▶ **Task item**
The answer should be each line of the records that contains the word "License"; please copy them all.
-------------------------
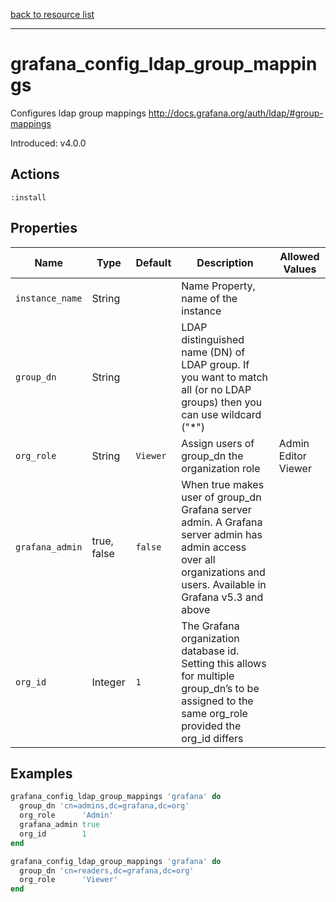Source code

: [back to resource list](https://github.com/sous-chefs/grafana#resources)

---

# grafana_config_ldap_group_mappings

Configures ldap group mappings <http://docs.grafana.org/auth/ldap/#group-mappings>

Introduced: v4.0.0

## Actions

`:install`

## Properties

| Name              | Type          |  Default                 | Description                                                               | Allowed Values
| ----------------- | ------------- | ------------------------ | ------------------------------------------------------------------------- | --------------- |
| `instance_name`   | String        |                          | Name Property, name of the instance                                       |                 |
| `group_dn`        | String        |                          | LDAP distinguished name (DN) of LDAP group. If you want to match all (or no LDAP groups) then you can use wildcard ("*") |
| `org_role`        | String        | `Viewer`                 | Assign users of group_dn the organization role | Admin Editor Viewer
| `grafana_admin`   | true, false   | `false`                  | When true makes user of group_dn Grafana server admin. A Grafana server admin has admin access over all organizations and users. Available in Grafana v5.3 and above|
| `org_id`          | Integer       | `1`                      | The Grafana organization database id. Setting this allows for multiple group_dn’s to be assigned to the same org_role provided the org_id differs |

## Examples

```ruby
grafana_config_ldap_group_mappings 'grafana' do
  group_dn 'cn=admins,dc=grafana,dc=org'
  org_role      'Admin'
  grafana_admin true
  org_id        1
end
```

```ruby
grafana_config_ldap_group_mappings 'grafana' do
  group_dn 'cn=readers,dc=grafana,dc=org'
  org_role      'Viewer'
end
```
-------------------------
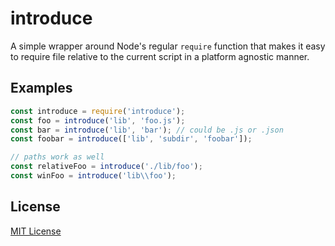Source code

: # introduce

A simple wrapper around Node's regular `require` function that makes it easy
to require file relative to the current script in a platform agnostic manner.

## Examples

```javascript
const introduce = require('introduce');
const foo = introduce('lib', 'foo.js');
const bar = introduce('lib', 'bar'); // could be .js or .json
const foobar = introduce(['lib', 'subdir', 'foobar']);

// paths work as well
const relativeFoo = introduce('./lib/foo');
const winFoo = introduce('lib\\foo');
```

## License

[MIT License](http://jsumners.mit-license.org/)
-------------------------
▶ **Solution to this task**
## License
[MIT License](http://jsumners.mit-license.org/)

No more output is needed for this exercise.